What are you doing Adobe?


Except you're missing the purpose of Adobe AIR: to be independent of the browser, also to provide an outside of the browser experience.

see this old Wired Article when Adobe AIR 1.0 was launched

Adobe’s Kevin Lynch on AIR’s Open-Source Road to the Desktop

This week, Adobe released version 1.0 of it’s Adobe Integrated Runtime (or AIR for short) a mechanism that allows applications created for the internet to run on the desktop completely independent of the web browser and across multiple operating systems. You can read our initial coverage of AIR’s release on the Compiler blog.
...

Kevin Lynch:

I think that AIR and the browser are complimentary. They’re going to co-exist. If you think about the experience in the browser right now, it’s going from site to site, from page to page. It’s somewhat of an ephemeral experience. For people who rely on particular applications on the internet and use them frequently, they want to give them a greater presence in the computing environment. Those are the applications I imagine you’d want to collect on your computer. Those would run on AIR. Then they can be in your Start menu or in your Dock. They can notify you when things change. You can have a closer relationship with those applications than you would in the context of a browser.

E-mail applications are a great example. There’s a huge move of e-mail applications to the web, but in the browser, you need to be online to access your archived communications. You can’t be notified of new messages that are urgent unless you have the browser window open. So it’s about letting those applications you depend on live up to their full potential and have the richest experience.


Some would argue that maybe the browser should just do everything. I think it’s hard for a piece of software to be the end-all, be-all of everything.
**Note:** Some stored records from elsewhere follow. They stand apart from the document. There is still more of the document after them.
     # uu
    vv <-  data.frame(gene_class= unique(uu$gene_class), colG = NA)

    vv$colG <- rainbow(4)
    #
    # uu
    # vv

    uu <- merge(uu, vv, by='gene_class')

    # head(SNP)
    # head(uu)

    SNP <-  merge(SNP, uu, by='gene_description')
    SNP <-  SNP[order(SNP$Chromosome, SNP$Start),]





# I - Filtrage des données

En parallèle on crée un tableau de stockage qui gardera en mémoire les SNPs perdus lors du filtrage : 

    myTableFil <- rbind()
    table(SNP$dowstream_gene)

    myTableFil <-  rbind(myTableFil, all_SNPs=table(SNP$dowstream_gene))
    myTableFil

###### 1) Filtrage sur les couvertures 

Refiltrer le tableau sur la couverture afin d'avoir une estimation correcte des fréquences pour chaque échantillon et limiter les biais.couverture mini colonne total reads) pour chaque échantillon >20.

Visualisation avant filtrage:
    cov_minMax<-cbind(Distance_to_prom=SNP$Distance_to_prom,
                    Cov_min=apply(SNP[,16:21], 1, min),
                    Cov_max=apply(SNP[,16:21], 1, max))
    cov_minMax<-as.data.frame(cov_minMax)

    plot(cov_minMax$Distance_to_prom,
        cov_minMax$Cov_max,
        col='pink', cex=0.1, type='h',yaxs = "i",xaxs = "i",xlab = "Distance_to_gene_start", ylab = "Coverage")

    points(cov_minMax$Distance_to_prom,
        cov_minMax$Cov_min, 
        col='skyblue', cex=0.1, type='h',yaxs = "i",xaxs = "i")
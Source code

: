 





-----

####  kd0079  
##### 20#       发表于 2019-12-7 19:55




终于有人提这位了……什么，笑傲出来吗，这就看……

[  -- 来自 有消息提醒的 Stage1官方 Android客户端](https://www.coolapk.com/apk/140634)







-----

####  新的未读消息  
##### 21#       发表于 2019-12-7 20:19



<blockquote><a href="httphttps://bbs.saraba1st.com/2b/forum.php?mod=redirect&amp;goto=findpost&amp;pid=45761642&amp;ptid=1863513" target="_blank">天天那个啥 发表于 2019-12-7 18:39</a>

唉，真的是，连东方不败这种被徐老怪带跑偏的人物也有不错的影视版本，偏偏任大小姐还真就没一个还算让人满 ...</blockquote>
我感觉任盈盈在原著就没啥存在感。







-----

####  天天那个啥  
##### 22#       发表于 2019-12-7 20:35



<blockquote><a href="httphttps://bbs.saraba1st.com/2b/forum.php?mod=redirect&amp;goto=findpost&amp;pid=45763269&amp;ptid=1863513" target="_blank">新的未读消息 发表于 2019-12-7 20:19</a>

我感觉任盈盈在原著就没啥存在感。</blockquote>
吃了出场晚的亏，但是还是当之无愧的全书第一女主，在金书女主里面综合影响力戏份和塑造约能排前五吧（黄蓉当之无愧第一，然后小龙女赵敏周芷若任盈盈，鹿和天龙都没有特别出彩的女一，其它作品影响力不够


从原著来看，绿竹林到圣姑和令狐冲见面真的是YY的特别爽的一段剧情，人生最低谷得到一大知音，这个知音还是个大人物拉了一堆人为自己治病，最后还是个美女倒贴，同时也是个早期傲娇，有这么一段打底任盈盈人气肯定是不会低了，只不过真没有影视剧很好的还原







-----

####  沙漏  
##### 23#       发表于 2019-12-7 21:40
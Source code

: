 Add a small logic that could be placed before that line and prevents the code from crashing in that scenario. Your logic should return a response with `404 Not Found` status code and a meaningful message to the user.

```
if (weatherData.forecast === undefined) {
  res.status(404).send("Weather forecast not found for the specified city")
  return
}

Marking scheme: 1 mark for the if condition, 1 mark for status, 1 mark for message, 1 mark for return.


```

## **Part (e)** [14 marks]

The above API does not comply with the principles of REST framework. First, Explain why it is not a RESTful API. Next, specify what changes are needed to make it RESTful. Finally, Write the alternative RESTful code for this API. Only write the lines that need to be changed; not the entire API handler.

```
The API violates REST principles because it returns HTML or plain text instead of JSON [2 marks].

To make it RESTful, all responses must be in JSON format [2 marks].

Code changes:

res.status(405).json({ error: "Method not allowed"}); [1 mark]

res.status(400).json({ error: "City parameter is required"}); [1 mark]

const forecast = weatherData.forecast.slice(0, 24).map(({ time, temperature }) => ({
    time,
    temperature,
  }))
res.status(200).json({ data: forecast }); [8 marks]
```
Psychologically, I think it’s a lot more natural for people to use an application the way they traditionally have done, which is to go into the Applications menu and launch it.

emphasis mine

so you see, making an HTML target for Adobe AIR is kind of the opposite of the original vision.

Adobe AIR have been built to run outside of the browser to be able to not be limited by the web and browser tech,
to not be an ephemeral experience that is accessible only by a URL but at the opposite to be an experience that integrate with the desktop (and later mobile).

I will continue on the e-mail applications as an example, maintaining a web browser app like gmail is a total nightmare,

only few big companies can allocate the resources to do that, and yet on mobile you find native apps for iOS and Android to use gmail,

and you see many users wishing they could get a desktop app for gmail instead of leaving it open in a browser tab.

I get it, you're used to build stuff with AIR/Flash, and yeah as long as there is a Flash plugin in the browser it is much more convenient to just publish a SWF.

But even in this scenario, the Flash player plugin running a SWF in the browser is much more limited than what Adobe AIR can do,

and those limitations are because of the browser.

And you know what, it has already been tried and every single times they have either failed, been abandoned or deprecated

see Some Thoughts on the HTML Target for AIR

Wallaby (Adobe), Swiffy (Google), Shumway (Mozilla), etc.

The latest and best bet so far to convert ActionScript 3 to JavaScript/HTML/CSS is Apache Royale

but as any tech it's not magic it will force you to make choices.